Barbara Cooney and her twin brother were born on August 6, 1917 in Brooklyn, New York, where they lived for only two weeks before moving to Long Island. Cooney’s father was a stockbroker; her mother was an artist. She attributes her interest in art to the fact that tubes of paint, brushes, paper and other art supplies were readily available as she grew up. After receiving her bachelor’s degree in art history from Smith College in 1938, Cooney studied lithography and etching at the Art Students’ League in New York City. In 1940 she illustrated Bertie Malmberg’s Ake and His World. In 1941 the first of her own books, King of Wreck Island, was published.

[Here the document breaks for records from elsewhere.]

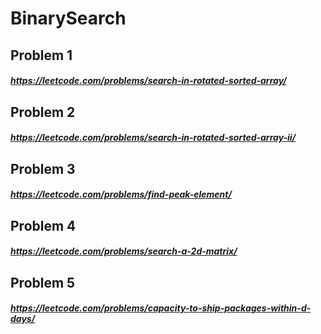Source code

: # BinarySearch
<h2>Problem 1</h2>
<h5><a href="https://leetcode.com/problems/search-in-rotated-sorted-array/">https://leetcode.com/problems/search-in-rotated-sorted-array/</a></h5>
<h2>Problem 2</h2>
<h5><a href="https://leetcode.com/problems/search-in-rotated-sorted-array-ii/">https://leetcode.com/problems/search-in-rotated-sorted-array-ii/</a></h5>
<h2>Problem 3</h2>
<h5><a href="https://leetcode.com/problems/find-peak-element/">https://leetcode.com/problems/find-peak-element/</a></h5>

<h2>Problem 4</h2>
<h5><a href="https://leetcode.com/problems/search-a-2d-matrix/">https://leetcode.com/problems/search-a-2d-matrix/</a></h5>

<h2>Problem 5</h2>
<h5><a href="https://leetcode.com/problems/capacity-to-ship-packages-within-d-days/">https://leetcode.com/problems/capacity-to-ship-packages-within-d-days/</a></h5>








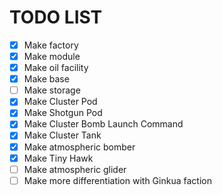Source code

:
# TODO LIST

- [x] Make factory
- [x] Make module
- [x] Make oil facility
- [x] Make base
- [ ] Make storage
- [x] Make Cluster Pod
- [x] Make Shotgun Pod
- [x] Make Cluster Bomb Launch Command
- [x] Make Cluster Tank
- [x] Make atmospheric bomber
- [x] Make Tiny Hawk
- [ ] Make atmospheric glider
- [ ] Make more differentiation with Ginkua faction
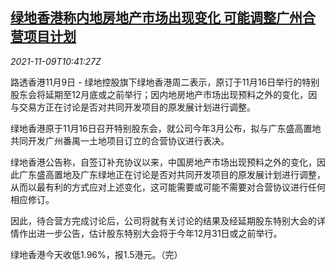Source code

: <!--1636455663000-->
[绿地香港称内地房地产市场出现变化 可能调整广州合营项目计划](https://cn.reuters.com/article/greenland-hk-1109-tues-idCNKBS2HU133)
------

<div><i>2021-11-09T10:41:27Z</i></div><p>路透香港11月9日 - 绿地控股旗下绿地香港周二表示，原订于11月16日举行的特别股东会将延期至12月底或之前举行；因内地房地产市场出现预料之外的变化，因与交易方正在讨论是否对共同开发项目的原发展计划进行调整。</p><p>绿地香港原于11月16日召开特别股东会，就公司今年3月公布，拟与广东盛高置地共同开发广州番禺一土地项目订立的合营协议进行表决。</p><p>绿地香港公告称，自签订补充协议以来，中国房地产市场出现预料之外的变化，因此广东盛高置地及广东绿地正在讨论是否对共同开发项目的原发展计划进行调整，从而以最有利的方式应对上述变化，这可能需要或可能不需要对合营协议进行任何相应修订。</p><p>因此，待合营方完成讨论后，公司将就有关讨论的结果及经延期股东特别大会的详情作出进一步公告，估计股东特别大会将于今年12月31日或之前举行。</p><p>绿地香港今天收低1.96%，报1.5港元。（完）</p>

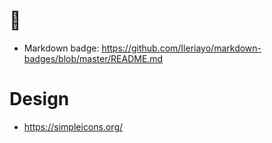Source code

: # 🚀
- Markdown badge: https://github.com/Ileriayo/markdown-badges/blob/master/README.md

# Design

- https://simpleicons.org/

In 1942 Cooney joined the Women’s Army Corps and later that same year married Guy Murchie, a war correspondent and author. They had two children. Murchie and Cooney divorced in 1947, and in 1949 she married C. Talbot Porter, a medical doctor. They also had two children.
Cooney draws what is familiar to her. Many of the plants drawn for her Caldecott-winning book Chanticleer and the Fox, an adaptation of Chaucer’s “Nun’s Priest Tale,” were from her own garden. Chickens, borrowed from a neighbor, also served as models. Many of her more than eighty books have resulted from her travels to Spain, Switzerland, Ireland, England, France, Haiti, India, Tunisia and Greece. Early in her career, Cooney worked primarily in scratchboard. Later she began working in pen and ink, pen and ink with wash, casein, collage, watercolor, and acrylic, illustrating books written by both herself and others.
Cooney won the Caldecott Medal in 1959, the University of Southern Mississippi’s Silver Medallion in 1975 and the Smith College Medal in 1976. She has illustrated a number of award-winning books, including Green Wagons, Kildee House, Miss Rumphius, Ox-Cart Man,Too Many Pets, When the Sky Is Like Lace, and Squawk to the Moon, Little Goose.